**Directions for this task**
Repeat word for word the line with "To test the" and every line after it until the records below run out.
################
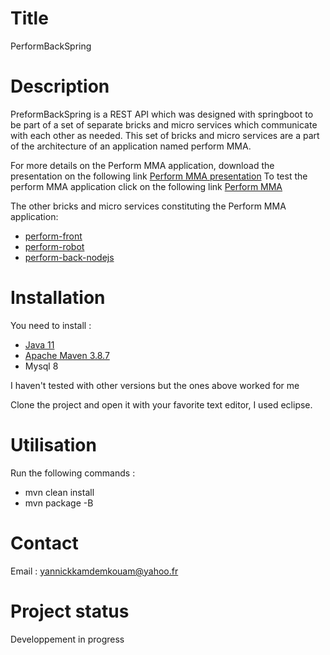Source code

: # Title 

PerformBackSpring

# Description

PreformBackSpring is a REST API which was designed with springboot to be part of a set of separate bricks and micro services which communicate with each other as needed. This set of bricks and micro services are a part of the architecture of an application named perform MMA.

For more details on the Perform MMA application, download the presentation on the following link
<a href="https://perfmma-presentation.s3.eu-west-3.amazonaws.com/Pr%C3%A9sentation+projet+Perform+MMA.pptx">Perform MMA presentation</a>
To test the perform MMA application click on the following link 
<a href="https://perfmma.surge.sh/#/ngr-home">Perform MMA</a>

The other bricks and micro services constituting the Perform MMA application:

* <a href="https://gitlab.com/perform_project/perform-front">perform-front</a>
* <a href="https://gitlab.com/perform_project/perform-robot">perform-robot</a>
* <a href="https://gitlab.com/perform_project/perform-back-nodejs">perform-back-nodejs</a>

# Installation

You need to install :
 
* <a href="https://www.oracle.com/fr/java/technologies/javase/jdk11-archive-downloads.html">Java 11</a>
* <a href="https://maven.apache.org/docs/3.8.7/release-notes.html">Apache Maven 3.8.7</a>
* Mysql 8
	
I haven't tested with other versions but the ones above worked for me

Clone the project and open it with your favorite text editor, I used eclipse.

# Utilisation

Run the following commands : 

* mvn clean install
* mvn package -B

# Contact

Email : yannickkamdemkouam@yahoo.fr

# Project status

Developpement in progress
################
**Result for this task**
To test the perform MMA application click on the following link 
<a href="https://perfmma.surge.sh/#/ngr-home">Perform MMA</a>

The other bricks and micro services constituting the Perform MMA application:

* <a href="https://gitlab.com/perform_project/perform-front">perform-front</a>
* <a href="https://gitlab.com/perform_project/perform-robot">perform-robot</a>
* <a href="https://gitlab.com/perform_project/perform-back-nodejs">perform-back-nodejs</a>

# Installation

You need to install :
 
* <a href="https://www.oracle.com/fr/java/technologies/javase/jdk11-archive-downloads.html">Java 11</a>
* <a href="https://maven.apache.org/docs/3.8.7/release-notes.html">Apache Maven 3.8.7</a>
* Mysql 8
	
I haven't tested with other versions but the ones above worked for me

Clone the project and open it with your favorite text editor, I used eclipse.

# Utilisation

Run the following commands : 

* mvn clean install
* mvn package -B

# Contact

Email : yannickkamdemkouam@yahoo.fr

# Project status

Developpement in progress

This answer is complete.